* MATERIAL PROVIDED *
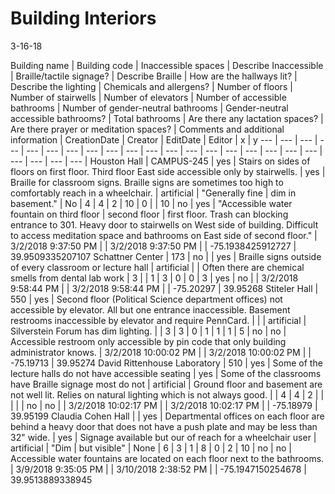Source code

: ﻿# Building Interiors 
3-16-18

Building name | Building code | Inaccessible spaces | Describe Inaccessible | Braille/tactile signage? | Describe Braille | How are the hallways lit? | Describe the lighting | Chemicals and allergens? | Number of floors | Number of stairwells | Number of elevators | Number of accessible bathrooms | Number of gender-neutral bathrooms | Gender-neutral accessible bathrooms? | Total bathrooms | Are there any lactation spaces? | Are there prayer or meditation spaces? | Comments and additional information | CreationDate | Creator | EditDate | Editor | x | y
--- | --- | --- | --- | --- | --- | --- | --- | --- | --- | --- | --- | --- | --- | --- | --- | --- | --- | --- | --- | --- | --- | --- |
Houston Hall | CAMPUS-245 | yes | Stairs on sides of floors on first floor. Third floor East side accessible only by stairwells. | yes | Braille for classroom signs. Braille signs are sometimes too high to comfortably reach in a wheelchair. | artificial | "Generally fine |  dim in basement." | No | 4 | 4 | 2 | 10 | 0 |  | 10 | no | yes | "Accessible water fountain on third floor |  second floor |  first floor. Trash can blocking entrance to 301. Heavy door to stairwells on West side of building. Difficult to access meditation space and bathrooms on East side of second floor." | 3/2/2018 9:37:50 PM |  | 3/2/2018 9:37:50 PM |  | -75.1938425912727 | 39.9509335207107
Schattner Center | 173 | no |  | yes | Braille signs outside of every classroom or lecture hall | artificial |  | Often there are chemical smells from dental lab work | 3 |  | 1 | 3 | 0 | 0 | 3 | yes | no |  | 3/2/2018 9:58:44 PM |  | 3/2/2018 9:58:44 PM |  | -75.20297 | 39.95268
Stiteler Hall | 550 | yes | Second floor (Political Science department offices) not accessible by elevator. All but one entrance inaccessible. Basement restrooms inaccessible by elevator and require PennCard. |  |  | artificial | Silverstein Forum has dim lighting. |  | 3 | 3 | 0 | 1 | 1 | 1 | 5 | no | no | Accessible restroom only accessible by pin code that only building administrator knows. | 3/2/2018 10:00:02 PM |  | 3/2/2018 10:00:02 PM |  | -75.19713 | 39.95274
David Rittenhouse Laboratory | 510 | yes | Some of the lecture halls do not have accessible seating  | yes | Some of the classrooms have Braille signage most do not | artificial | Ground floor and basement are not well lit. Relies on natural lighting which is not always good.  |  | 4 | 4 | 2 |  |  |  |  | no | no |  | 3/2/2018 10:02:17 PM |  | 3/2/2018 10:02:17 PM |  | -75.18979 | 39.95199
Claudia Cohen Hall |  | yes | Departmental offices on each floor are behind a heavy door that does not have a push plate and may be less than 32" wide. | yes | Signage available but our of reach for a wheelchair user | artificial | "Dim |  but visible" | None | 6 | 3 | 1 | 8 | 0 | 2 | 10 | no | no | Accessible water fountains are located on each floor next to the bathrooms. | 3/9/2018 9:35:05 PM |  | 3/10/2018 2:38:52 PM |  | -75.1947150254678 | 39.9513889338945

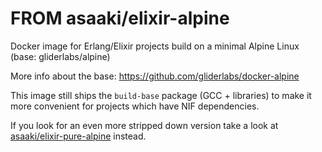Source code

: # FROM asaaki/elixir-alpine

Docker image for Erlang/Elixir projects build on a minimal Alpine Linux (base: gliderlabs/alpine)

More info about the base: <https://github.com/gliderlabs/docker-alpine>

This image still ships the `build-base` package (GCC + libraries) to make it more convenient for projects which have NIF dependencies.

If you look for an even more stripped down version take a look at [asaaki/elixir-pure-alpine](https://github.com/asaaki/elixir-pure-alpine-docker) instead.
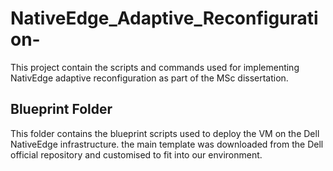 # NativeEdge_Adaptive_Reconfiguration-
This project contain the scripts and commands used for implementing NativEdge adaptive reconfiguration as part of the MSc dissertation.
## Blueprint Folder
This folder contains the blueprint scripts used to deploy the VM on the Dell NativeEdge infrastructure. the main template was downloaded from the Dell official repository and customised to fit into our environment.  
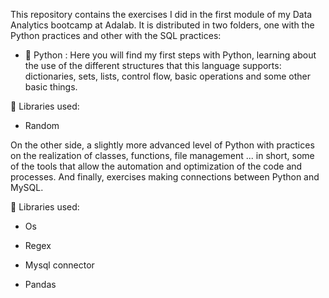 This repository contains the exercises I did in the first module of my Data Analytics bootcamp at Adalab. It is distributed in two folders, one with the Python practices and other with the SQL practices:

  - 🐍 Python :
Here you will find my first steps with Python, learning about the use of the different structures that this language supports: dictionaries, sets, lists, control flow, basic operations and some other basic things.


📖 Libraries used: 

  - Random
 
On the other side, a slightly more advanced level of Python with practices on the realization of classes, functions, file management ... in short, some of the tools that allow the automation and optimization of the code and processes. And finally, exercises making connections between Python and MySQL.

📖 Libraries used: 

  - Os
  
  - Regex
  
  - Mysql connector
  
  - Pandas
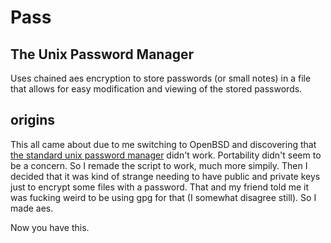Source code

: # Pass
## The Unix Password Manager

Uses chained aes encryption to store passwords (or small notes) in a file
that allows for easy modification and viewing of the stored passwords.

## origins

This all came about due to me switching to OpenBSD and discovering that 
[the standard unix password manager](http://www.passwordstore.org/) didn't work.
Portability didn't seem to be a concern. So I remade the script to work, much more
simpily. Then I decided that it was kind of strange needing to have public and 
private keys just to encrypt some files with a password. That and my friend told 
me it was fucking weird to be using gpg for that (I somewhat disagree still). So
I made aes. 

Now you have this.
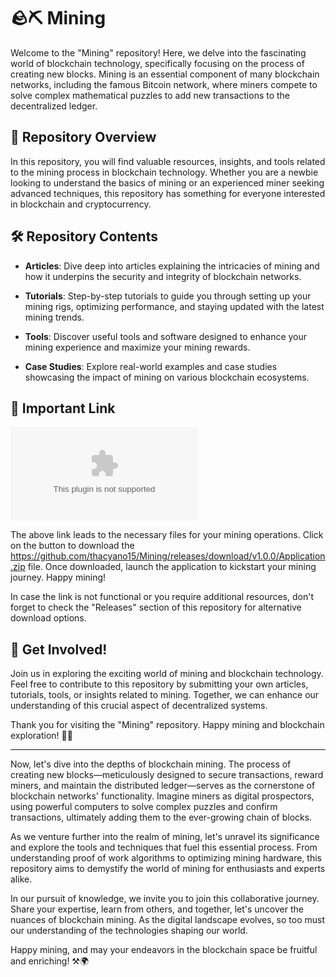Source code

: # 🪨⛏️ Mining

Welcome to the "Mining" repository! Here, we delve into the fascinating world of blockchain technology, specifically focusing on the process of creating new blocks. Mining is an essential component of many blockchain networks, including the famous Bitcoin network, where miners compete to solve complex mathematical puzzles to add new transactions to the decentralized ledger.

## 🌟 Repository Overview

In this repository, you will find valuable resources, insights, and tools related to the mining process in blockchain technology. Whether you are a newbie looking to understand the basics of mining or an experienced miner seeking advanced techniques, this repository has something for everyone interested in blockchain and cryptocurrency.

## 🛠️ Repository Contents

- **Articles**: Dive deep into articles explaining the intricacies of mining and how it underpins the security and integrity of blockchain networks.

- **Tutorials**: Step-by-step tutorials to guide you through setting up your mining rigs, optimizing performance, and staying updated with the latest mining trends.

- **Tools**: Discover useful tools and software designed to enhance your mining experience and maximize your mining rewards.

- **Case Studies**: Explore real-world examples and case studies showcasing the impact of mining on various blockchain ecosystems.

## 🔗 Important Link

[![Download Here](https://github.com/thacyano15/Mining/releases/download/v1.0.0/Application.zip)](https://github.com/thacyano15/Mining/releases/download/v1.0.0/Application.zip)

The above link leads to the necessary files for your mining operations. Click on the button to download the https://github.com/thacyano15/Mining/releases/download/v1.0.0/Application.zip file. Once downloaded, launch the application to kickstart your mining journey. Happy mining!

In case the link is not functional or you require additional resources, don't forget to check the "Releases" section of this repository for alternative download options.

## 🚀 Get Involved!

Join us in exploring the exciting world of mining and blockchain technology. Feel free to contribute to this repository by submitting your own articles, tutorials, tools, or insights related to mining. Together, we can enhance our understanding of this crucial aspect of decentralized systems.

Thank you for visiting the "Mining" repository. Happy mining and blockchain exploration! 🚀🔗

---

Now, let's dive into the depths of blockchain mining. The process of creating new blocks—meticulously designed to secure transactions, reward miners, and maintain the distributed ledger—serves as the cornerstone of blockchain networks' functionality. Imagine miners as digital prospectors, using powerful computers to solve complex puzzles and confirm transactions, ultimately adding them to the ever-growing chain of blocks.

As we venture further into the realm of mining, let's unravel its significance and explore the tools and techniques that fuel this essential process. From understanding proof of work algorithms to optimizing mining hardware, this repository aims to demystify the world of mining for enthusiasts and experts alike.

In our pursuit of knowledge, we invite you to join this collaborative journey. Share your expertise, learn from others, and together, let's uncover the nuances of blockchain mining. As the digital landscape evolves, so too must our understanding of the technologies shaping our world.

Happy mining, and may your endeavors in the blockchain space be fruitful and enriching! ⚒️🌍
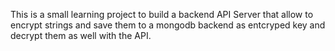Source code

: This is a small learning project to build a backend API Server that allow to encrypt strings and save them to a mongodb backend as entcryped key and decrypt them as well with the API.
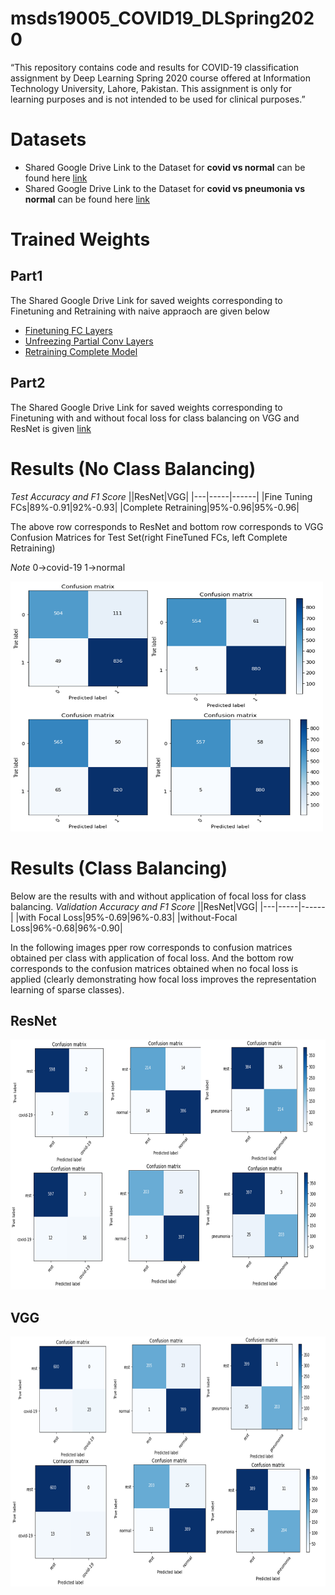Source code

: # msds19005_COVID19_DLSpring2020
“This repository contains code and results for COVID-19 classification assignment by Deep Learning Spring 2020 course offered at Information Technology University, Lahore, Pakistan. This assignment is only for learning purposes and is not intended to be used for clinical purposes.”

# Datasets
* Shared Google Drive Link to the Dataset for __covid vs normal__ can be found here
[link](https://drive.google.com/open?id=1-HQQciKYfwAO3oH7ci6zhg45DduvkpnK&authuser=0)
* Shared Google Drive Link to the Dataset for __covid vs pneumonia vs normal__ can be found here
[link](https://drive.google.com/open?id=1eytbwaLQBv12psV8I-aMkIli9N3bf8nO&authuser=0)

# Trained Weights
## Part1
The Shared Google Drive Link for saved weights corresponding to Finetuning and Retraining with naive appraoch are given below
* [Finetuning FC Layers](https://drive.google.com/open?id=1IdKY0K4D15RHScjDLYbunJ8L3lWTiF5-)
* [Unfreezing Partial Conv Layers](https://drive.google.com/open?id=1i3QHQNg_Bq4UAAWiK-_VRoPZpmXnFuVq)
* [Retraining Complete Model](https://drive.google.com/open?id=1Gp6H6SaXs6nsU8Pts98LY3MeB48K_0yC)</br>
## Part2
The Shared Google Drive Link for saved weights corresponding to Finetuning with and without focal loss for class balancing on VGG and ResNet is given [link](https://drive.google.com/open?id=1V7MaxYag43sEwmUNl1NklidXI3gIz6XC)

# Results (No Class Balancing)
_Test Accuracy and F1 Score_
||ResNet|VGG|
|---|-----|------|
|Fine Tuning FCs|89%-0.91|92%-0.93|
|Complete Retraining|95%-0.96|95%-0.96|

The above row corresponds to ResNet and bottom row corresponds to VGG Confusion Matrices for Test Set(right FineTuned FCs, left Complete Retraining) 

*Note* 0->covid-19  1->normal 

<img src="https://github.com/Zoya-Hashmi/msds19005_COVID19_DLSpring2020/blob/master/results/task1_test.png" width =500 height =400>


# Results (Class Balancing)
Below are the results with and without application of focal loss for class balancing.
_Validation Accuracy and F1 Score_
||ResNet|VGG|
|---|-----|------|
|with Focal Loss|95%-0.69|96%-0.83|
|without-Focal Loss|96%-0.68|96%-0.90|

In the following images pper row corresponds to confusion matrices obtained per class with application of focal loss. And the bottom row corresponds to the confusion matrices obtained when no focal loss is applied (clearly demonstrating how focal loss improves the representation learning of sparse classes).
## ResNet

<img src="https://github.com/Zoya-Hashmi/msds19005_COVID19_DLSpring2020/blob/master/results/res.png" width=800 height=400>

## VGG

<img src="https://github.com/Zoya-Hashmi/msds19005_COVID19_DLSpring2020/blob/master/results/vgg.png" width=800 height=400>


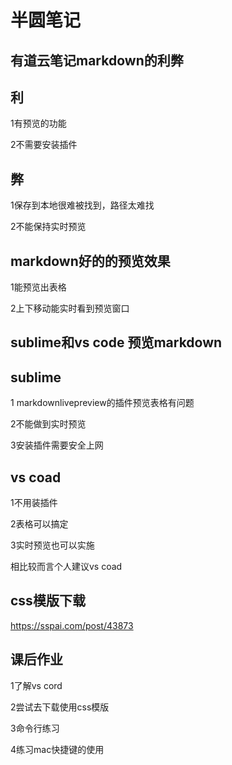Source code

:# 半圆笔记
## 有道云笔记markdown的利弊
## 利
1有预览的功能

2不需要安装插件
## 弊
1保存到本地很难被找到，路径太难找

2不能保持实时预览
## markdown好的的预览效果
1能预览出表格

2上下移动能实时看到预览窗口

## sublime和vs code 预览markdown
## sublime
1   markdownlivepreview的插件预览表格有问题

2不能做到实时预览

3安装插件需要安全上网


## vs coad
1不用装插件

2表格可以搞定

3实时预览也可以实施

相比较而言个人建议vs coad

## css模版下载
https://sspai.com/post/43873


## 课后作业
1了解vs cord

2尝试去下载使用css模版

3命令行练习

4练习mac快捷键的使用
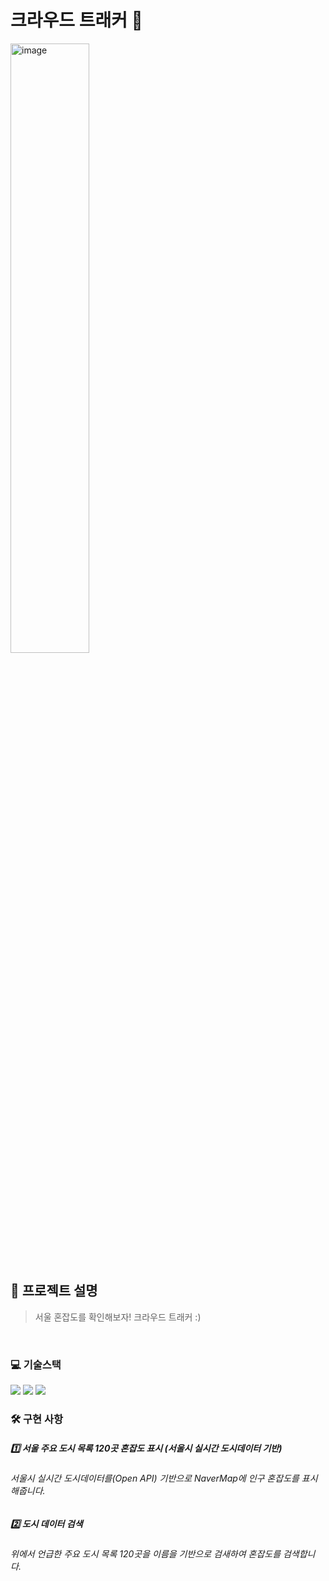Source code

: # 크라우드 트래커 📍

<img width="50%" alt="image" src="https://github.com/user-attachments/assets/5254436a-092f-4534-9ced-13e575f1c805" />


## 🤔 프로젝트 설명

> 서울 혼잡도를 확인해보자! 크라우드 트래커 :) 

<br>

### 💻 기술스택 
<p>
 <img src="https://img.shields.io/badge/Anroid-3DDC84?style=for-the-badge&logo=Android&logoColor=white">
 <img src="https://img.shields.io/badge/Kotlin-7F52FF?style=for-the-badge&logo=Kotlin&logoColor=white">
 <img src="https://img.shields.io/badge/MVVM-3DDC84?style=for-the-badge&logo=&logoColor=white">
</p>

### 🛠 구현 사항
##### 1️⃣ 서울 주요 도시 목록 120곳 혼잡도 표시 (서울시 실시간 도시데이터 기반)
###### 서울시 실시간 도시데이터를(Open API) 기반으로 NaverMap에 인구 혼잡도를 표시 해줍니다.

##### 2️⃣ 도시 데이터 검색
###### 위에서 언급한 주요 도시 목록 120곳을 이름을 기반으로 검새하여 혼잡도를 검색합니다.
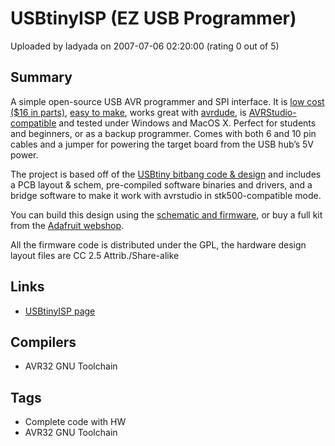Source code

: # USBtinyISP  (EZ USB Programmer)

Uploaded by ladyada on 2007-07-06 02:20:00 (rating 0 out of 5)

## Summary

A simple open-source USB AVR programmer and SPI interface. It is [low cost ($16 in parts)](http://www.ladyada.net/make/usbtinyisp/parts.html), [easy to make](http://www.ladyada.net/make/usbtinyisp/solder.html), works great with [avrdude](http://www.ladyada.net/make/usbtinyisp/avrdude.html), is [AVRStudio-compatible](http://www.ladyada.net/make/usbtinyisp/stk500compat.html) and tested under Windows and MacOS X. Perfect for students and beginners, or as a backup programmer. Comes with both 6 and 10 pin cables and a jumper for powering the target board from the USB hub’s 5V power.


The project is based off of the [USBtiny bitbang code & design](http://www.xs4all.nl/%7Edicks/avr/usbtiny/) and includes a PCB layout & schem, pre-compiled software binaries and drivers, and a bridge software to make it work with avrstudio in stk500-compatible mode.


You can build this design using the [schematic and firmware](http://www.ladyada.net/make/usbtinyisp/download.html), or buy a full kit from the [Adafruit webshop](http://www.adafruit.com/).


All the firmware code is distributed under the GPL, the hardware design layout files are CC 2.5 Attrib./Share-alike

## Links

- [USBtinyISP page](http://www.ladyada.net/make/usbtinyisp)

## Compilers

- AVR32 GNU Toolchain

## Tags

- Complete code with HW
- AVR32 GNU Toolchain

* EXERCISE INSTRUCTIONS *
From the data above, copy each line that has the string "Complete".

* EXERCISE OUTPUT *
* [Retraining Complete Model](https://drive.google.com/open?id=1Gp6H6SaXs6nsU8Pts98LY3MeB48K_0yC)</br>
|Complete Retraining|95%-0.96|95%-0.96|
The above row corresponds to ResNet and bottom row corresponds to VGG Confusion Matrices for Test Set(right FineTuned FCs, left Complete Retraining) 
- Complete code with HW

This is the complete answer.